Madame la présidente, madame la ministre, monsieur le rapporteur, mes chers collègues, il nous est demandé aujourd’hui de nous prononcer sur l’approbation de conventions fiscales passées entre l’État et les trois collectivités d’outre-mer de Saint-Martin, de Saint-Barthélemy et de la Polynésie française.
Il s’agit de conventions fiscales tendant, pour la plupart, à mettre en place une assistance administrative mutuelle afin de lutter efficacement contre la fraude et l’évasion fiscales, notamment au travers d’un échange de renseignements renforcé destiné à prévenir toute utilisation abusive des règles fiscales. À l’évidence, il s’agit là d’un objectif louable
Cependant, cette proposition de loi organique prévoit aussi l’approbation d’une convention tendant à éviter les doubles impositions avec la collectivité de Saint-Martin.
Habituellement, le Parlement est amené à s’exprimer sur des conventions signées avec des territoires étrangers.
Il est tout de même assez extraordinaire que des territoires français ne soient pas assujettis aux règles de procédure fiscale en vigueur partout ailleurs en France.
Nous, les sénateurs radicaux de gauche, nous sommes en quelque sorte les inventeurs de la progressivité de l’impôt sur le revenu et nous sommes très attachés à l’équité fiscale. Or nous voilà confrontés à une première entorse à cette équité !

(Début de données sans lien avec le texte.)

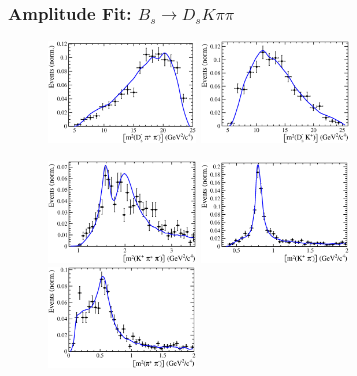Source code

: \documentclass{beamer}
\begin{document}
\begin{frame}
	\frametitle{Amplitude Fit: $B_s \to D_s K \pi \pi$}

	\centering
	
	\begin{figure}[hp]
	\centering
		\includegraphics[width=0.35\textwidth, height = 3.cm]{plots/s_Dspipi.eps} 
		\includegraphics[width=0.35\textwidth, height = 3.cm]{plots/s_DsK.eps} 

		\includegraphics[width=0.35\textwidth, height = 3.cm]{plots/s_Kpipi.eps} 
		\includegraphics[width=0.35\textwidth, height = 3.cm]{plots/s_Kpi.eps} 
		\includegraphics[width=0.35\textwidth, height = 3.cm]{plots/s_pipi.eps} 		
	\end{figure}				
\end{frame}
\end{document}
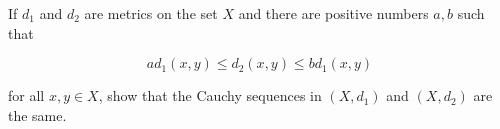 If $d_1$ and $d_2$ are metrics on the set $X$ and there are positive numbers $a,b$ such that

$$ad_1(x,y)\leq d_2(x,y)\leq bd_1(x,y)$$

for all $x,y\in X$, show that the Cauchy sequences in $(X,d_1)$ and $(X,d_2)$ are the same.\\
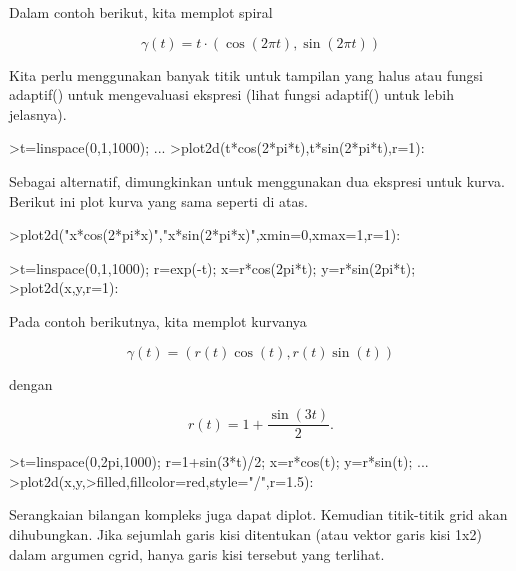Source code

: \documentclass[a4paper,10pt]{article}
\begin{document}
\begin{eulernotebook}
\begin{eulercomment}
\begin{eulercomment}
\begin{eulercomment}
\begin{eulercomment}
\begin{eulercomment}
Dalam contoh berikut, kita memplot spiral

\end{eulercomment}
\begin{eulerformula}
\[
\gamma(t) = t \cdot (\cos(2\pi t),\sin(2\pi t))
\]
\end{eulerformula}
\begin{eulercomment}
Kita perlu menggunakan banyak titik untuk tampilan yang halus atau
fungsi adaptif() untuk mengevaluasi ekspresi (lihat fungsi adaptif()
untuk lebih jelasnya).
\end{eulercomment}
\begin{eulerprompt}
>t=linspace(0,1,1000); ...
>plot2d(t*cos(2*pi*t),t*sin(2*pi*t),r=1):
\end{eulerprompt}
\begin{eulercomment}
Sebagai alternatif, dimungkinkan untuk menggunakan dua ekspresi untuk
kurva. Berikut ini plot kurva yang sama seperti di atas.
\end{eulercomment}
\begin{eulerprompt}
>plot2d("x*cos(2*pi*x)","x*sin(2*pi*x)",xmin=0,xmax=1,r=1):
\end{eulerprompt}
\begin{eulerprompt}
>t=linspace(0,1,1000); r=exp(-t); x=r*cos(2pi*t); y=r*sin(2pi*t);
>plot2d(x,y,r=1):
\end{eulerprompt}
\begin{eulercomment}
Pada contoh berikutnya, kita memplot kurvanya

\end{eulercomment}
\begin{eulerformula}
\[
\gamma(t) = (r(t) \cos(t), r(t) \sin(t))
\]
\end{eulerformula}
\begin{eulercomment}
dengan

\end{eulercomment}
\begin{eulerformula}
\[
r(t) = 1 + \dfrac{\sin(3t)}{2}.
\]
\end{eulerformula}
\begin{eulerprompt}
>t=linspace(0,2pi,1000); r=1+sin(3*t)/2; x=r*cos(t); y=r*sin(t); ...
>plot2d(x,y,>filled,fillcolor=red,style="/",r=1.5):
\end{eulerprompt}
\begin{eulercomment}
Serangkaian bilangan kompleks juga dapat diplot. Kemudian titik-titik
grid akan dihubungkan. Jika sejumlah garis kisi ditentukan (atau
vektor garis kisi 1x2) dalam argumen cgrid, hanya garis kisi tersebut
yang terlihat.


\end{eulercomment}
\end{eulercomment}
\end{eulercomment}
\end{eulercomment}
\end{eulercomment}
\end{eulernotebook}
\end{document}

Certes, ces territoires ont acquis, depuis trois ans, un nouveau statut constitutionnel, qui rendait nécessaire l’élaboration de nouvelles règles. Mais ces dernières s’accompagnent, à l’évidence, d’une très grande complexité.
Ces territoires sont ceux de la diversité, mais s’ajoute à ces diversités multiples une diversité fiscale. C’est un nouveau concept que nous n’apprécions que modérément.
Enfin, est-il normal qu’il existe des « trous noirs » fiscaux, pour reprendre une expression employée par certains, permettant à de riches contribuables ou à des entreprises bien conseillées d’utiliser la « polyrésidence fiscale » ? D’une manière générale, cela ne nous dit rien qui vaille ! En définitive, c’est une façon d’échapper à la rigueur de certaines impositions.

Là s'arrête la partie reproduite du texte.